◆ What this task involves ◆
Below are records that should be duplicated exactly, with no image retained.

<<<<

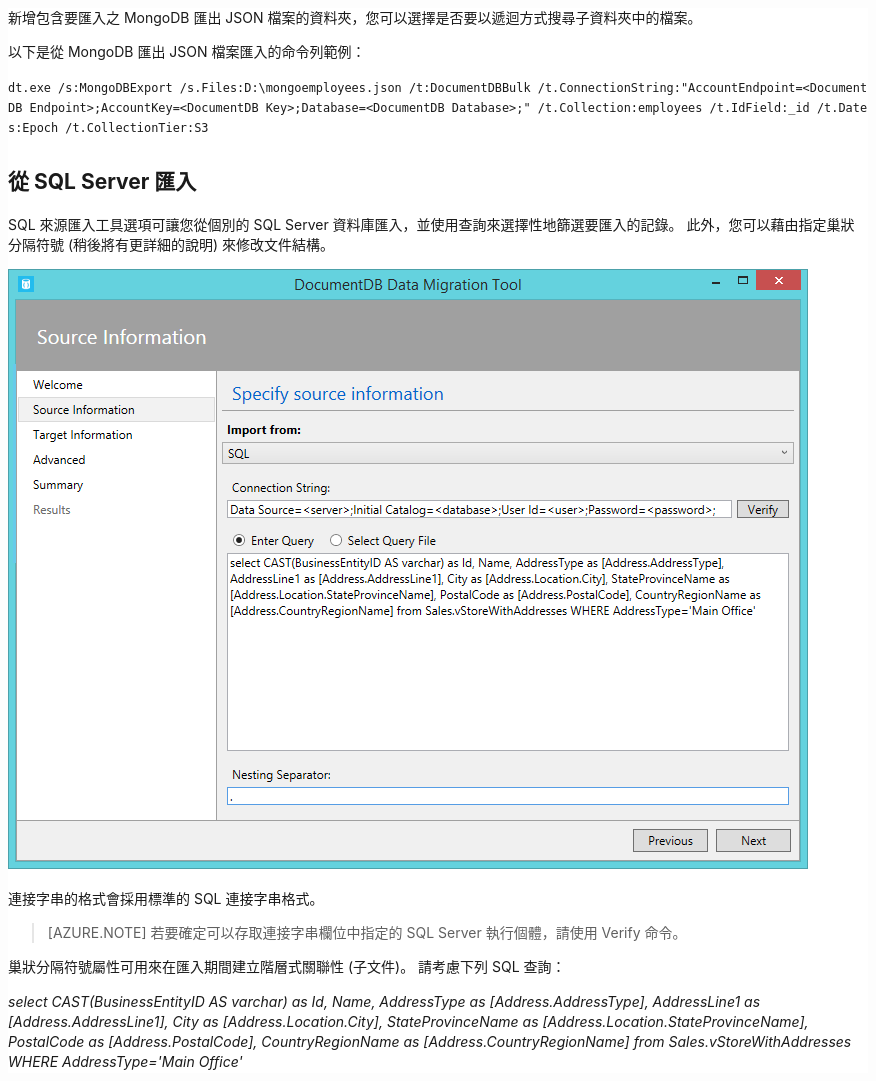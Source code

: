 新增包含要匯入之 MongoDB 匯出 JSON 檔案的資料夾，您可以選擇是否要以遞迴方式搜尋子資料夾中的檔案。

以下是從 MongoDB 匯出 JSON 檔案匯入的命令列範例：

    dt.exe /s:MongoDBExport /s.Files:D:\mongoemployees.json /t:DocumentDBBulk /t.ConnectionString:"AccountEndpoint=<DocumentDB Endpoint>;AccountKey=<DocumentDB Key>;Database=<DocumentDB Database>;" /t.Collection:employees /t.IdField:_id /t.Dates:Epoch /t.CollectionTier:S3

## <a id="SQL"></a>從 SQL Server 匯入

SQL 來源匯入工具選項可讓您從個別的 SQL Server 資料庫匯入，並使用查詢來選擇性地篩選要匯入的記錄。 此外，您可以藉由指定巢狀分隔符號 (稍後將有更詳細的說明) 來修改文件結構。

![SQL 來源選項的螢幕擷取畫面](./media/documentdb-import-data/sqlexportsource.png)

連接字串的格式會採用標準的 SQL 連接字串格式。
> [AZURE.NOTE] 若要確定可以存取連接字串欄位中指定的 SQL Server 執行個體，請使用 Verify 命令。 

巢狀分隔符號屬性可用來在匯入期間建立階層式關聯性 (子文件)。 請考慮下列 SQL 查詢：

*select CAST(BusinessEntityID AS varchar) as Id, Name, AddressType as [Address.AddressType], AddressLine1 as [Address.AddressLine1], City as [Address.Location.City], StateProvinceName as [Address.Location.StateProvinceName], PostalCode as [Address.PostalCode], CountryRegionName as [Address.CountryRegionName] from Sales.vStoreWithAddresses WHERE AddressType='Main Office'*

>>>>

◆ Written solution ◆
Source code

: 新增包含要匯入之 MongoDB 匯出 JSON 檔案的資料夾，您可以選擇是否要以遞迴方式搜尋子資料夾中的檔案。

以下是從 MongoDB 匯出 JSON 檔案匯入的命令列範例：

    dt.exe /s:MongoDBExport /s.Files:D:\mongoemployees.json /t:DocumentDBBulk /t.ConnectionString:"AccountEndpoint=<DocumentDB Endpoint>;AccountKey=<DocumentDB Key>;Database=<DocumentDB Database>;" /t.Collection:employees /t.IdField:_id /t.Dates:Epoch /t.CollectionTier:S3

## <a id="SQL"></a>從 SQL Server 匯入

SQL 來源匯入工具選項可讓您從個別的 SQL Server 資料庫匯入，並使用查詢來選擇性地篩選要匯入的記錄。 此外，您可以藉由指定巢狀分隔符號 (稍後將有更詳細的說明) 來修改文件結構。

![SQL 來源選項的螢幕擷取畫面](./media/documentdb-import-data/sqlexportsource.png)

連接字串的格式會採用標準的 SQL 連接字串格式。
> [AZURE.NOTE] 若要確定可以存取連接字串欄位中指定的 SQL Server 執行個體，請使用 Verify 命令。 

巢狀分隔符號屬性可用來在匯入期間建立階層式關聯性 (子文件)。 請考慮下列 SQL 查詢：

*select CAST(BusinessEntityID AS varchar) as Id, Name, AddressType as [Address.AddressType], AddressLine1 as [Address.AddressLine1], City as [Address.Location.City], StateProvinceName as [Address.Location.StateProvinceName], PostalCode as [Address.PostalCode], CountryRegionName as [Address.CountryRegionName] from Sales.vStoreWithAddresses WHERE AddressType='Main Office'*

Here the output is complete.